This brings the discussion round to the matter of the fundamental importance of rhetoric in American political culture. Just as televangelists employed rhetoric to disarm the hold of the secular scientific world view on the modern mind, so would conservative politicians who would seek to pull apart the concepts of the New Deal or the Great Society about collective responsibility, whether it be about welfare or about the environment, with mythical ideas about the free market.
The fundamental disruption of rationality in American conservative political discourse in fact comes down to what French philosopher Pierre Duhem discovered when he saw that falsifying any theory requires a whole set of circumstantial assumptions. An ideological stance that seeks to contradict any scientific finding, would always find a way to defend a religious doctrine by adjusting arguments around those circumstances. This requires rhetorical capacity, which becomes the special province of the politician. When applied it gives the impression of an anarchic, disruptive and irrational discourse.
The Six-Day War and the rise of neoconservatism: Even as the Christian Right was preparing through Falwell’s intervention to enter the sphere of politics, and the Johnson administration decided on its Cold War political alliance with Israel, dispensationalist preachers used their rhetorical powers to claim that the reunification of Jerusalem that came with the Israeli victory in the Six-Day War in 1967 was the sign of a new “dispensation,” (or a new era).
Falwell’s Moral Majority that brought the Republicans to power under Reagan also, therefore, brought Christian Zionism to maturity as the core doctrine of a new nationalism that was to regenerate an America riddled with self-doubt over its failure in Vietnam.
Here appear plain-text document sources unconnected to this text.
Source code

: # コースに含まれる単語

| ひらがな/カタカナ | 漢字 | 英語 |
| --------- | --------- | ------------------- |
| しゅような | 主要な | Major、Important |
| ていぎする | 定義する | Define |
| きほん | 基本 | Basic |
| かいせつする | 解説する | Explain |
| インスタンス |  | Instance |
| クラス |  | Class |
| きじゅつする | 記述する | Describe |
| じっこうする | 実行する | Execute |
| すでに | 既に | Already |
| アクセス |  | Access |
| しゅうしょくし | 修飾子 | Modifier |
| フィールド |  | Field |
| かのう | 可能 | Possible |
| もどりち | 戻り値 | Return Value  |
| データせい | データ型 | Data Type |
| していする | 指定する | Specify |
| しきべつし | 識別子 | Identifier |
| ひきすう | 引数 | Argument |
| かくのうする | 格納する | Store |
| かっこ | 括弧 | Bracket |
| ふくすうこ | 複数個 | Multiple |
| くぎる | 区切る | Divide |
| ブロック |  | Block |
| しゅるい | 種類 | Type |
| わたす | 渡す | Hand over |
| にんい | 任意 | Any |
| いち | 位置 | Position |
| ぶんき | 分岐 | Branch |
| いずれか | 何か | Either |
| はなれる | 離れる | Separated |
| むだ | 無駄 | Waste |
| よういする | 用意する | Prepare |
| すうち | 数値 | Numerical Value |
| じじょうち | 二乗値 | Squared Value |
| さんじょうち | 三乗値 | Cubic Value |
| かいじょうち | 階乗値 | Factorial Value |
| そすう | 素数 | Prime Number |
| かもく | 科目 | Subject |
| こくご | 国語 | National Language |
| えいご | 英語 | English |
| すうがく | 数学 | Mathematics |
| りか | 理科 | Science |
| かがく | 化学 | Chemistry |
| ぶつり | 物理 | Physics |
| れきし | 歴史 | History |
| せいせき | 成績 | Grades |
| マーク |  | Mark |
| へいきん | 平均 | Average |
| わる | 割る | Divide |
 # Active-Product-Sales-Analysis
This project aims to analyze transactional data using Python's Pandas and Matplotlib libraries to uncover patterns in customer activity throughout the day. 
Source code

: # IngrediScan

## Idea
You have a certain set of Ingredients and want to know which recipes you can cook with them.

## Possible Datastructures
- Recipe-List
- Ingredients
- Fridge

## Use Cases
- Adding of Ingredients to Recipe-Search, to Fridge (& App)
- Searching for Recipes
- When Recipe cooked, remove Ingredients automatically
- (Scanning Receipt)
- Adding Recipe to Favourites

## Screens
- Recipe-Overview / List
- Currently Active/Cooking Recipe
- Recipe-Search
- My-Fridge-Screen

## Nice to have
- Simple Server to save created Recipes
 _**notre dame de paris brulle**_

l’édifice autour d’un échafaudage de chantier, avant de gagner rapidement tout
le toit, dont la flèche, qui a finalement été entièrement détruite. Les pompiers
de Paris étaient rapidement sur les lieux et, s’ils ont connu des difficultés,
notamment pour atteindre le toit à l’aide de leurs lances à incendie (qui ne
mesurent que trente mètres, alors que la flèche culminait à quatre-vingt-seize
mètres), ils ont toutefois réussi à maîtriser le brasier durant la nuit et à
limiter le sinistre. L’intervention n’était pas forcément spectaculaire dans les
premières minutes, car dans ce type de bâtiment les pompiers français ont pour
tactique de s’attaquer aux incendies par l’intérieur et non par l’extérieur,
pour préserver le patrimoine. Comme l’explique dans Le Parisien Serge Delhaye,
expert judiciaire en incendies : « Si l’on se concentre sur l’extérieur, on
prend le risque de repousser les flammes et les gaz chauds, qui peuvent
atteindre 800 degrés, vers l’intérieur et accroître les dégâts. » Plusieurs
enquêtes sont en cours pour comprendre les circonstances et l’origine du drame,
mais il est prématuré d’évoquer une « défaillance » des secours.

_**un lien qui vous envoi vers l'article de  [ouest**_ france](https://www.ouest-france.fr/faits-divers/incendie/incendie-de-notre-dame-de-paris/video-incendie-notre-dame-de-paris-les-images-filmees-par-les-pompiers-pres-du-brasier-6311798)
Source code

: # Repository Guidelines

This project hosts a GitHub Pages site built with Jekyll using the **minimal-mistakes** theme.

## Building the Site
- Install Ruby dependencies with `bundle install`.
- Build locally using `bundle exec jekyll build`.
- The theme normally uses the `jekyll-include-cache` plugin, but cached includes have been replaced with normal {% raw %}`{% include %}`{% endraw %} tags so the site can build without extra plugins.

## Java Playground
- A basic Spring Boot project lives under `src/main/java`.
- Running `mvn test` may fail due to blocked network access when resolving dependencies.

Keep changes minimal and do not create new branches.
Ironically, the lightning rod for this repositioning of United States foreign policy was Henry “Scoop” Jackson, a Senator in the Democratic Party, who opposed the views of his peers in his party to support the war in Vietnam. This was perhaps because of his closeness to military contractors, which earned him the name of the “Senator from Boeing.” Perhaps it was from conviction, although conviction is not usually the trait of a politician. Jackson, who now urged support for Israel, believed in the use of force in foreign policy ‘to confront evil.’ This became an article of faith for his aides, Richard Perle, Paul Wolfowitz, Bill Kristol, Charles Horner, and Douglas Feith who would come to form the core of the so-called “neoconservative” bloc that left the Democratic Party to join the Reagan administration in 1981. Many neoconservatives were Jewish figures whose adherence to the importance of Zionism and to Israel replaced their loss of faith in their own religion.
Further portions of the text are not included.